A recent statutory instrument issued out by the RBZ will ensure the never-ending currency confusion in Zimbabwe… never ends. The statutory instrument orders exporters to pay the Zimbabwe Electricity Supply Authority (ZESA) in forex for the next 6 months.
Yuhp, remember the use of foreign currencies for local transactions was banned a few months ago? Well, ever since the ban, slowly but surely it’s been reversed conditionally by the same people who issued it out…

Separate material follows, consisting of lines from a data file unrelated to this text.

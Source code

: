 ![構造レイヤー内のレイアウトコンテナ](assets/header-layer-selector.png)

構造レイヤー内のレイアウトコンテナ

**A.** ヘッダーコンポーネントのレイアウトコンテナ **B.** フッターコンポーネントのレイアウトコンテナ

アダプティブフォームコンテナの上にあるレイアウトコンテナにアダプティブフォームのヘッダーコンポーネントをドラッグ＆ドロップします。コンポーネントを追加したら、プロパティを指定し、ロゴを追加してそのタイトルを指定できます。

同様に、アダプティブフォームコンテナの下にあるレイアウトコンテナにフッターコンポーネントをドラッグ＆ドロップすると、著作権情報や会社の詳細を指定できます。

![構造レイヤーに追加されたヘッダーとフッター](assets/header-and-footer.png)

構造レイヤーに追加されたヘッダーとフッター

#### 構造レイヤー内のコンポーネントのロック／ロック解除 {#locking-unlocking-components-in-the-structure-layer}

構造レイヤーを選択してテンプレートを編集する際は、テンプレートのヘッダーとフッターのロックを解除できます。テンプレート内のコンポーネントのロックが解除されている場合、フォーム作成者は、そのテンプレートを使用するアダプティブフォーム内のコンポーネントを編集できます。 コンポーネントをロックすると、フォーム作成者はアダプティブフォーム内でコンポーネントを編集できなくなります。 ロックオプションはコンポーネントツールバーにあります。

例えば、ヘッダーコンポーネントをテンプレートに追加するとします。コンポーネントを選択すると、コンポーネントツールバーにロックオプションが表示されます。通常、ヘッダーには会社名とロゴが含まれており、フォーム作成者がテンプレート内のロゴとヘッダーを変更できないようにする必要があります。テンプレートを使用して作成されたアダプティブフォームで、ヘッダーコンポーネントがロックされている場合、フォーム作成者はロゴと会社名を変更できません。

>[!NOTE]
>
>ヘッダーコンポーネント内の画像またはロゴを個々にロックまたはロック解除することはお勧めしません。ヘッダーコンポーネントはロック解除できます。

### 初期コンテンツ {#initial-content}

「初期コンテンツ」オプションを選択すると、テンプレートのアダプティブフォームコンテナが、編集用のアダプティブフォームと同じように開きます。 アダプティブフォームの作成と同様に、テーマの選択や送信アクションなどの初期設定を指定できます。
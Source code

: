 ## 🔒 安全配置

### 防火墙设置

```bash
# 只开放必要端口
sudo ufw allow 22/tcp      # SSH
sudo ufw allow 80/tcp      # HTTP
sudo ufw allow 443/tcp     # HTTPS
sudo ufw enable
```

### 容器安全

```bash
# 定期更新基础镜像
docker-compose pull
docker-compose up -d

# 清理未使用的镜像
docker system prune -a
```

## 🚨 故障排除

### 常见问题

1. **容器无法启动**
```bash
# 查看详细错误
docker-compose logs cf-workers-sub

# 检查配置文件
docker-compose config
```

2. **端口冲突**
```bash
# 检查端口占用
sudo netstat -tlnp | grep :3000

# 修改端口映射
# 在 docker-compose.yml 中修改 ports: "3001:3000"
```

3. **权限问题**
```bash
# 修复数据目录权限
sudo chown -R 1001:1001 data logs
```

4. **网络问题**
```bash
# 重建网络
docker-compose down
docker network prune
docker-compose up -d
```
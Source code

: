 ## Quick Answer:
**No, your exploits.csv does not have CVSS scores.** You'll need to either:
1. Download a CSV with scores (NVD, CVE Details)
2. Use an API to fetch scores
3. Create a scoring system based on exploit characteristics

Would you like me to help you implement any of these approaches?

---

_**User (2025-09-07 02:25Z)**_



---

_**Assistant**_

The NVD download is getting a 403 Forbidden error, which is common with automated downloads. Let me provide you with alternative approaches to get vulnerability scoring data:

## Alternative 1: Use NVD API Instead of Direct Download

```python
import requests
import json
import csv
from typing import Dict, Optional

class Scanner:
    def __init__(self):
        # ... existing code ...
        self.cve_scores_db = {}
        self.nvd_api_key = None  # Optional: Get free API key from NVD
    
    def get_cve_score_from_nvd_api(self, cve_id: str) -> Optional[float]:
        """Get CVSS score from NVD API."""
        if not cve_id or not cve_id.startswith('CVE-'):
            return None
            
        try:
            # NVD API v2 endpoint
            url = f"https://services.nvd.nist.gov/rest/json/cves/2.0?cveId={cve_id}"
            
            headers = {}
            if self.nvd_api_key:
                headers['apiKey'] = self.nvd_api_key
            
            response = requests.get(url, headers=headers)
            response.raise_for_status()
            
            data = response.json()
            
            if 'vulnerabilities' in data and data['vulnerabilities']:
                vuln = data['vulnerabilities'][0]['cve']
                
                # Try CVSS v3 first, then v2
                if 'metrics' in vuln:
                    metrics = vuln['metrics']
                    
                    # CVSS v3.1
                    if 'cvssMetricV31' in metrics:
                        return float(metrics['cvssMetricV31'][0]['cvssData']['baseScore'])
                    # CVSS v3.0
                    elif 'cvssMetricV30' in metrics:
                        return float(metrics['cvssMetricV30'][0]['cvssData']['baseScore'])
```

Anyway, the statutory instrument outlines the following to ZESA:
- money from exporters can only be used to pay for electricity, imports, spare parts/critical equipments, foreign loan repayments and foreign insurance premiums;
- exporters that export less than 80% of their output will still have to pay 35% of their electricity bill in forex (they can pay 100% forex if they want to – Ha! good luck with that!);
- ZESA will keep all the payments in a “special account” reserved for the aforementioned purposes and will need approval from the RBZ to spend the money in these accounts.
- All forex payments must be made from Nostro accounts to bar the use of black-market funds.
Apart from being an implicit admission that the Interbank is a failure that doesn’t work, there are still concerns when an independent organisation suspected of abusing funds has to get approval from a regulator who is also suspected of abusing funds to spend its money.
Arrangements such as these come with a high risk of corruption and the regulatory back and forth screams of a regulator plugging holes as they arise, not long-term planning to fix the problems at the core.